+++ Source data +++

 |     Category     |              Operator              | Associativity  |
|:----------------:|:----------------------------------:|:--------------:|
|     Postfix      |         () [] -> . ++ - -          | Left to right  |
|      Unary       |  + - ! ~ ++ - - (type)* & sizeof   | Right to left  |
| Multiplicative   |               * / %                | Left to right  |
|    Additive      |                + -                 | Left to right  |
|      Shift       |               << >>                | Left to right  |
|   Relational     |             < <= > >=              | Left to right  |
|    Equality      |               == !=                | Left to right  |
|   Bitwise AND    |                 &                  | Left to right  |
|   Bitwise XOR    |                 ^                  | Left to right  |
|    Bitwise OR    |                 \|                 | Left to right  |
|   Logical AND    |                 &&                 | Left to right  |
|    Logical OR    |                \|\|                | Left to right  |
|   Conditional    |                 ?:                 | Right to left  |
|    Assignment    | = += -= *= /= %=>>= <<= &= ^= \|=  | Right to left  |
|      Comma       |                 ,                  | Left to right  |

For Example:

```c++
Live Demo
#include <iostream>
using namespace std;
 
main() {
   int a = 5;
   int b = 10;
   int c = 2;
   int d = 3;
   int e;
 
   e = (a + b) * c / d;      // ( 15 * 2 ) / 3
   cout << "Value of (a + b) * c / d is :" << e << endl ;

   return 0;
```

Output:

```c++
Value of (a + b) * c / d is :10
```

+++

## Task instructions
Repeat the listing above exactly, every line of it.

## Exercise result
 |     Category     |              Operator              | Associativity  |
|:----------------:|:----------------------------------:|:--------------:|
|     Postfix      |         () [] -> . ++ - -          | Left to right  |
|      Unary       |  + - ! ~ ++ - - (type)* & sizeof   | Right to left  |
| Multiplicative   |               * / %                | Left to right  |
|    Additive      |                + -                 | Left to right  |
|      Shift       |               << >>                | Left to right  |
|   Relational     |             < <= > >=              | Left to right  |
|    Equality      |               == !=                | Left to right  |
|   Bitwise AND    |                 &                  | Left to right  |
|   Bitwise XOR    |                 ^                  | Left to right  |
|    Bitwise OR    |                 \|                 | Left to right  |
|   Logical AND    |                 &&                 | Left to right  |
|    Logical OR    |                \|\|                | Left to right  |
|   Conditional    |                 ?:                 | Right to left  |
|    Assignment    | = += -= *= /= %=>>= <<= &= ^= \|=  | Right to left  |
|      Comma       |                 ,                  | Left to right  |

For Example:

```c++
Live Demo
#include <iostream>
using namespace std;
 
main() {
   int a = 5;
   int b = 10;
   int c = 2;
   int d = 3;
   int e;
 
   e = (a + b) * c / d;      // ( 15 * 2 ) / 3
   cout << "Value of (a + b) * c / d is :" << e << endl ;

   return 0;
```

Output:

```c++
Value of (a + b) * c / d is :10
```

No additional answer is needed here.